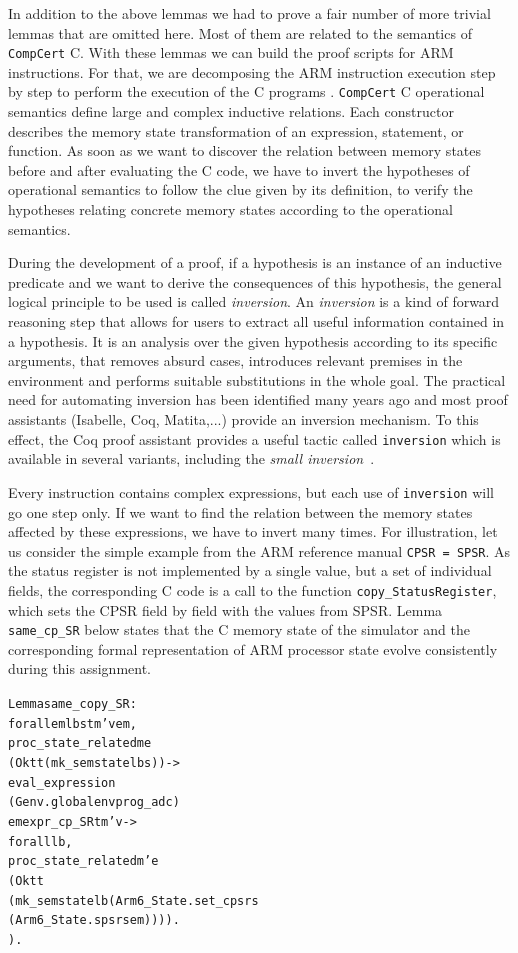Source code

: \documentclass[twocolumn]{article}
\newcommand{\coqdockw}[1]{\texttt{#1}}
\newcommand{\inversion}{\coqdockw{inversion}\xspace}
\newcommand{\compcert}{\texttt{CompCert}\xspace}
\begin{document}
In addition to the above lemmas we had to prove a fair number of more
trivial lemmas that are omitted here.  Most of them are related to the
semantics of \compcert C.  With these lemmas we can build the proof
scripts for ARM instructions.  For that, we are decomposing the ARM
instruction execution step by step to perform the execution of
the C programs . \compcert C operational semantics define large and
complex inductive relations. Each constructor describes the
memory state transformation of an expression, statement, or function.
As soon as we want to discover the relation between memory states
before and after evaluating the C code, we have to invert the
hypotheses of operational semantics to follow the clue given by its
definition, to verify the hypotheses relating concrete memory states
according to the operational semantics.

During the development of a proof, if a hypothesis is an instance of
an inductive predicate and we want to derive the consequences of this
hypothesis, the general logical principle to be used is called
\emph{inversion}. An {\em inversion} is a kind of forward reasoning
step that allows for users to extract all useful information contained
in a hypothesis.  It is an analysis over the given hypothesis according
to its specific arguments, that removes absurd cases, introduces
relevant premises in the environment and performs suitable
substitutions in the whole goal.  The practical need for automating
inversion has been identified many years ago and most proof assistants
(Isabelle, Coq, Matita,...)  provide an inversion mechanism.  To this
effect, the Coq proof assistant provides a useful tactic called
\inversion \cite{coqmanual} which is available in several variants,
including the {\em small inversion}~\cite{small-inversion}.

Every instruction contains complex expressions, but each use of
\inversion will go one step only.  If we want to find the relation
between the memory states affected by these expressions, we have to
invert many times. For illustration, let us consider the simple
example from the ARM reference manual \texttt{CPSR = SPSR}.  As
the status register is not implemented by a single value, but a set of
individual fields, the corresponding C code is a call to the function
\texttt{copy\_StatusRegister}, which sets the CPSR field by field with
the values from SPSR.  Lemma \texttt{same\_cp\_SR} below states that
the C memory state of the simulator and the corresponding formal
representation of ARM processor state evolve consistently during this
assignment.
\begin{alltt}\small
Lemma same_copy_SR :
  forall e m l b s t m' v em,
  proc_state_related m e
   (Ok tt (mk_semstate l b s)) ->
      eval_expression
       (Genv.globalenv prog_adc)
                       e m expr_cp_SR t m' v ->
        forall l b,
         proc_state_related m' e
         (Ok tt
           (mk_semstate l b (Arm6_State.set_cpsr s
                            (Arm6_State.spsr s em)))).
   ).
\end{alltt}
\end{document}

----------------

▶ [TASK OBJECTIVE]
Your answer should consist solely of the lines above from the line with "to its specific" to the line with "the status register", both included, reproduced exactly.

▶ [EXPECTED OUTPUT]
to its specific arguments, that removes absurd cases, introduces
relevant premises in the environment and performs suitable
substitutions in the whole goal.  The practical need for automating
inversion has been identified many years ago and most proof assistants
(Isabelle, Coq, Matita,...)  provide an inversion mechanism.  To this
effect, the Coq proof assistant provides a useful tactic called
\inversion \cite{coqmanual} which is available in several variants,
including the {\em small inversion}~\cite{small-inversion}.

Every instruction contains complex expressions, but each use of
\inversion will go one step only.  If we want to find the relation
between the memory states affected by these expressions, we have to
invert many times. For illustration, let us consider the simple
example from the ARM reference manual \texttt{CPSR = SPSR}.  As
the status register is not implemented by a single value, but a set of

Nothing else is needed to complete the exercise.